**ABOUT THIS EXERCISE:**
Retype the entries, please, from their first line to the line containing "the IPv6 functionality.", exactly and only those lines, minus the pictures.

**DATA FOR THE TASK:**
________________________

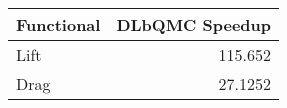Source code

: \begin{tabular}{lr}
\toprule
 Functional   &   DLbQMC Speedup \\
\midrule
 Lift         &         115.652  \\
 Drag         &          27.1252 \\
\bottomrule
\end{tabular}
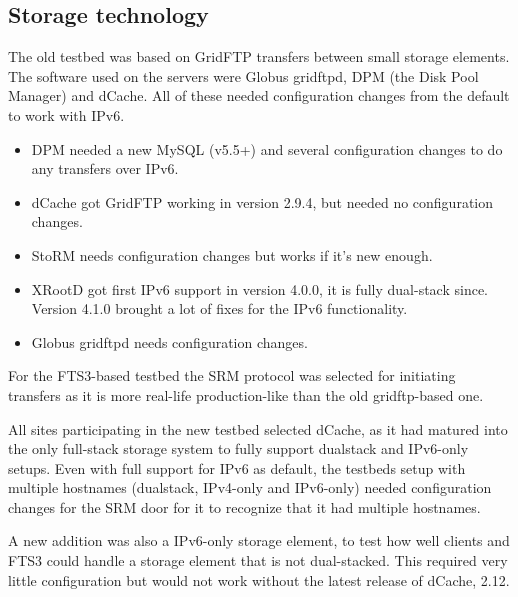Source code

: \subsection{Storage technology}

The old testbed was based on GridFTP\cite{GFTP1.0}\cite{GFTP2.0} transfers between small storage elements. The software used on the servers were Globus gridftpd, 
DPM (the Disk Pool Manager) and dCache. 
All of these needed configuration changes from the default to work with IPv6.

\begin{itemize}
\item DPM needed a new MySQL (v5.5+) and several configuration changes to do any transfers over IPv6.
\item dCache got GridFTP working in version 2.9.4, but needed no configuration changes.
\item StoRM needs configuration changes but works if it's new enough.
\item XRootD got first IPv6 support in version 4.0.0, it is fully dual-stack since. Version 4.1.0 brought a lot of fixes for the IPv6 functionality.
\item Globus gridftpd needs configuration changes.
\end{itemize}

For the FTS3-based testbed the SRM protocol \cite{SRM2.2} was selected for initiating transfers as it is more real-life production-like 
than the old gridftp-based one. 

All sites participating in the new testbed selected dCache, as it had matured into the only full-stack storage 
system to fully support dualstack and IPv6-only setups. Even with full support for IPv6 as default, the testbeds setup with 
multiple hostnames (dualstack, IPv4-only and IPv6-only) needed configuration changes for the SRM door for it to recognize that it had multiple hostnames.

A new addition was also a IPv6-only storage element, to test how well clients and FTS3 could handle a storage element that is not dual-stacked.
This required very little configuration but would not work without the latest release of dCache, 2.12.



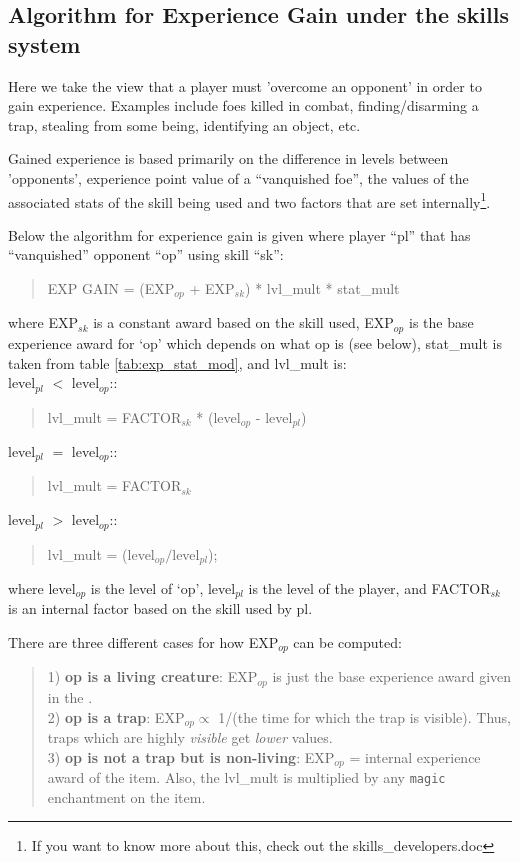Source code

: \subsection{Algorithm for Experience Gain under the skills system}

Here we take the view that a player must 'overcome an opponent'
in order to gain experience. Examples include foes killed in combat,
finding/disarming a trap, stealing from some being, identifying 
an object, etc.

Gained experience is based primarily on the difference in levels 
between 'opponents', experience point value of a ``vanquished foe'', 
the values of the associated stats of the skill being used and 
two factors that are set internally\footnote{If you want to 
know more about this, check out the skills\_developers.doc}.

Below the algorithm for experience gain is given where player ``pl'' 
that has ``vanquished'' opponent ``op'' using skill ``sk'':
\begin{quote}
EXP GAIN = (EXP$_{op}$ + EXP$_{sk}$) * lvl\_mult * stat\_mult
\end{quote}
where EXP$_{sk}$ is a constant award based on the skill used, 
EXP$_{op}$ is the base experience award for `op' which depends
on what op is (see below), 
stat\_mult is taken from table \ref{tab:exp_stat_mod}, 
and lvl\_mult is:\\ 

 level$_{pl}$ $<$ level$_{op}$:: 
\begin{quote}
lvl\_mult = FACTOR$_{sk}$ * (level$_{op}$ - level$_{pl}$)
\end{quote}
 level$_{pl}$ $=$ level$_{op}$:: 
\begin{quote}
lvl\_mult = FACTOR$_{sk}$
\end{quote}
 level$_{pl}$ $>$ level$_{op}$:: 
\begin{quote}
lvl\_mult = (level$_{op}/$level$_{pl}$); 
\end{quote}
where level$_{op}$ is the level of `op', level$_{pl}$ is the level
of the player, and FACTOR$_{sk}$ is an internal factor based on
the skill used by pl.

There are three different cases for how EXP$_{op}$ can be computed:
\begin{quote}
1) {\bf op is a living creature}: EXP$_{op}$ is just the base 
experience award given in the \spoiler . \\

2) {\bf op is a trap}: EXP$_{op} \propto$ 1/(the time for which the
trap is visible). Thus, traps which are highly {\em visible} get {\em lower}
values. \\

3) {\bf op is not a trap but is non-living}: EXP$_{op}$ = internal
experience award of the item. Also, the lvl\_mult is multiplied by
any {\tt magic} enchantment on the item.
\end{quote}

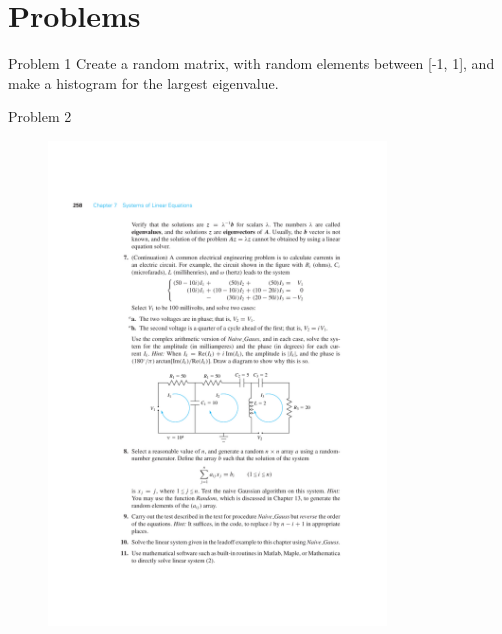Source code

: \documentclass[xcolor=svgnames,t,10pt,allowframebreaks]{beamer}
\begin{document}
\section{Problems}
\label{sec:orgf9c5e7b}
\begin{frame}[label={sec:orgf410e4a}]{Problem 1}
\vfill
Create a random matrix, with random elements between [-1, 1], and
make a histogram for the largest eigenvalue.
\vfill
\end{frame}
\begin{frame}[label={sec:org9e7710c}]{Problem 2 \cite{cheney2012numerical}}
\begin{figure}[H]

\includegraphics[width=0.8\textwidth]{fig/problem-01.pdf}
\end{figure}
\end{frame}
\end{document}

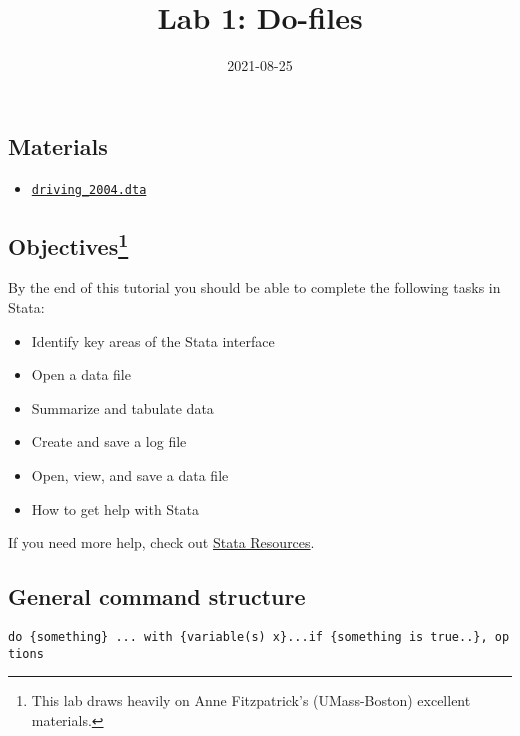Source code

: \documentclass[
]{article}
\title{Lab 1: Do-files}
\author{}
\date{2021-08-25}
\providecommand{\tightlist}{%
  \setlength{\itemsep}{0pt}\setlength{\parskip}{0pt}}
\begin{document}
\maketitle

{
\setcounter{tocdepth}{3}
\tableofcontents
}
\hypertarget{materials}{%
\subsection*{Materials}\label{materials}}

\begin{itemize}
\tightlist
\item
  \href{../materials/driving_2004.dta}{\texttt{driving\_2004.dta}}
\end{itemize}

\hypertarget{objectives}{%
\subsection*{\texorpdfstring{Objectives\footnote{This lab draws heavily
  on Anne Fitzpatrick's (UMass-Boston) excellent materials.}}{Objectives}}\label{objectives}}

By the end of this tutorial you should be able to complete the following
tasks in Stata:

\begin{itemize}
\item
  Identify key areas of the Stata interface
\item
  Open a data file
\item
  Summarize and tabulate data
\item
  Create and save a log file
\item
  Open, view, and save a data file
\item
  How to get help with Stata
\end{itemize}

If you need more help, check out \href{/bonus/stata-resources}{Stata
Resources}.

\hypertarget{general-command-structure}{%
\subsection{General command structure}\label{general-command-structure}}

\texttt{do\ \{something\}\ ...\ with\ \{variable(s)\ x\}...if\ \{something\ is\ true..\},\ options}
\end{document}
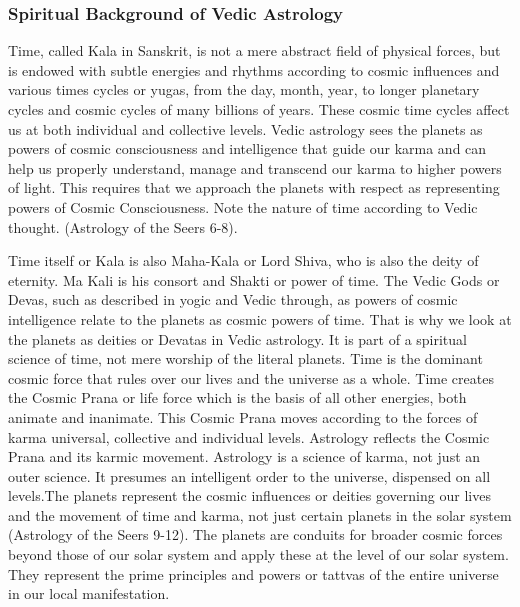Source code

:  

\subsubsection{Spiritual Background of Vedic Astrology}
 

Time, called Kala in Sanskrit, is not a mere abstract field of physical forces, but is endowed with subtle energies and rhythms according to cosmic influences and various times cycles or yugas, from the day, month, year, to longer planetary cycles and cosmic cycles of many billions of years. These cosmic time cycles affect us at both individual and collective levels. Vedic astrology sees the planets as powers of cosmic consciousness and intelligence that guide our karma and can help us properly understand, manage and transcend our karma to higher powers of light. This requires that we approach the planets with respect as representing powers of Cosmic Consciousness. Note the nature of time according to Vedic thought. (Astrology of the Seers 6-8).

 

Time itself or Kala is also Maha-Kala or Lord Shiva, who is also the deity of eternity. Ma Kali is his consort and Shakti or power of time. The Vedic Gods or Devas, such as described in yogic and Vedic through, as powers of cosmic intelligence relate to the planets as cosmic powers of time. That is why we look at the planets as deities or Devatas in Vedic astrology. It is part of a spiritual science of time, not mere worship of the literal planets. Time is the dominant cosmic force that rules over our lives and the universe as a whole. Time creates the Cosmic Prana or life force which is the basis of all other energies, both animate and inanimate. This Cosmic Prana moves according to the forces of karma universal, collective and individual levels. Astrology reflects the Cosmic Prana and its karmic movement.  Astrology is a science of karma, not just an outer science. It presumes an intelligent order to the universe, dispensed on all levels.The planets represent the cosmic influences or deities governing our lives and the movement of time and karma, not just certain planets in the solar system (Astrology of the Seers 9-12). The planets are conduits for broader cosmic forces beyond those of our solar system and apply these at the level of our solar system. They represent the prime principles and powers or tattvas of the entire universe in our local manifestation.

________________________

**RESPONSE BELOW:**
Source code

: \begin{tabular}{lr}
\toprule
 Functional   &   DLbQMC Speedup \\
\midrule
 Lift         &         115.652  \\
 Drag         &          27.1252 \\
\bottomrule
\end{tabular}
Source code

: \subsection{Storage technology}

The old testbed was based on GridFTP\cite{GFTP1.0}\cite{GFTP2.0} transfers between small storage elements. The software used on the servers were Globus gridftpd, 
DPM (the Disk Pool Manager) and dCache. 
All of these needed configuration changes from the default to work with IPv6.

\begin{itemize}
\item DPM needed a new MySQL (v5.5+) and several configuration changes to do any transfers over IPv6.
\item dCache got GridFTP working in version 2.9.4, but needed no configuration changes.
\item StoRM needs configuration changes but works if it's new enough.
\item XRootD got first IPv6 support in version 4.0.0, it is fully dual-stack since. Version 4.1.0 brought a lot of fixes for the IPv6 functionality.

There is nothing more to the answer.